▶ _MATERIAL TO PROCESS_
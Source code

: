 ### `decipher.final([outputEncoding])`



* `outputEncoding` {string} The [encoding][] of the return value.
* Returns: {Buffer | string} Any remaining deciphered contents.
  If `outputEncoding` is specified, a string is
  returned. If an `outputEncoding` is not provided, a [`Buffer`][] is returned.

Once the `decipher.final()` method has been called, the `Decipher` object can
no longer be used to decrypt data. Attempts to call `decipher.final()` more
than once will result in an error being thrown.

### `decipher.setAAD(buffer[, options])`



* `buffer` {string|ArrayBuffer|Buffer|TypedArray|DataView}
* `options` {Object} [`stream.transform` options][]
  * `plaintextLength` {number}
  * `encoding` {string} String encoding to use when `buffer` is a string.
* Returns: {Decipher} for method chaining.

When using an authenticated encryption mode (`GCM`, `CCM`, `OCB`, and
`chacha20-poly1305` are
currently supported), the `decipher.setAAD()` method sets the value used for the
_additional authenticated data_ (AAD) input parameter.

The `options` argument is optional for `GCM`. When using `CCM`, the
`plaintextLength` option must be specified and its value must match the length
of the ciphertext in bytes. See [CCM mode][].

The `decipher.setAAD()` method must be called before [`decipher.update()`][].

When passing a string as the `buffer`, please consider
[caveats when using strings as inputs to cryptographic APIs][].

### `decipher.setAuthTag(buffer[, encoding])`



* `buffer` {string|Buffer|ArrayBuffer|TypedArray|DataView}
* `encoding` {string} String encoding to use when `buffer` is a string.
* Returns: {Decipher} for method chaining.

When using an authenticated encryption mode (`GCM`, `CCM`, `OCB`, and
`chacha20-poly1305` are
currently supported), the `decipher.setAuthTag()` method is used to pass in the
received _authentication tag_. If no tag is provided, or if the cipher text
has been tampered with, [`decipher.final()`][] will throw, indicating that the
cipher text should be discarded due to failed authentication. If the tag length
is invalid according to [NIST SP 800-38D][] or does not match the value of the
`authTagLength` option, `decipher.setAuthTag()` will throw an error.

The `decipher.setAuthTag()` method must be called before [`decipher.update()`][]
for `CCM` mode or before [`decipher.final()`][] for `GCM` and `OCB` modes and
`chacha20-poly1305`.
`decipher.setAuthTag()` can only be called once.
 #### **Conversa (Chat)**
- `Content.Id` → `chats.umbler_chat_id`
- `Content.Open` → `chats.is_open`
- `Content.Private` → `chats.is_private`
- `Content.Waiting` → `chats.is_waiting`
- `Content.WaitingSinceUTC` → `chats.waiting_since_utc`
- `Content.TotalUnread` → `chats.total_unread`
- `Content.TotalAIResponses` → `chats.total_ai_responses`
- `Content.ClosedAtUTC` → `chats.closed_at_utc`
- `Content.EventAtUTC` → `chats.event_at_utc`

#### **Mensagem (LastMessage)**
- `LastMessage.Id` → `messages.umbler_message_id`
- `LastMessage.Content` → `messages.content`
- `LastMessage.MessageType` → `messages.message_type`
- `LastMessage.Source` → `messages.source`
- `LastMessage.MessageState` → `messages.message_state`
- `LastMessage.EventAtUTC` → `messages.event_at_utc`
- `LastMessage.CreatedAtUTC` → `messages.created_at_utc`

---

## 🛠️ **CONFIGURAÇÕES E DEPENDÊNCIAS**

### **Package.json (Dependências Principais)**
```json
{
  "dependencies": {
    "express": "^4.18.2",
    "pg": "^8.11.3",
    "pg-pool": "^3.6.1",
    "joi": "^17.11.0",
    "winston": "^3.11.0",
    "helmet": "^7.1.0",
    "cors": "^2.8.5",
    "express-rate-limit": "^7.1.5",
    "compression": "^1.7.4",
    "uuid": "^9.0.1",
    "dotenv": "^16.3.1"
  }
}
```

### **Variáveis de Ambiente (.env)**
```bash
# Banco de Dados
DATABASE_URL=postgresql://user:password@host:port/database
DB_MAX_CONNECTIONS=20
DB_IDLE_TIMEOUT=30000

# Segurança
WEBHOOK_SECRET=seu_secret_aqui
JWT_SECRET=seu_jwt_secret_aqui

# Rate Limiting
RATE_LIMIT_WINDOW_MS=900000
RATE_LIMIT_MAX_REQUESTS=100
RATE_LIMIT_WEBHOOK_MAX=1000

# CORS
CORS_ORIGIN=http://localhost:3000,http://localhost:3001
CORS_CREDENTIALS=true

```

▶ _EXERCISE DIRECTIONS_
The first line of the listing above through the line containing "returned. If an": print exactly that, both ends included.

▶ _SOLUTION_
Source code

: ### `decipher.final([outputEncoding])`



* `outputEncoding` {string} The [encoding][] of the return value.
* Returns: {Buffer | string} Any remaining deciphered contents.
  If `outputEncoding` is specified, a string is
  returned. If an `outputEncoding` is not provided, a [`Buffer`][] is returned.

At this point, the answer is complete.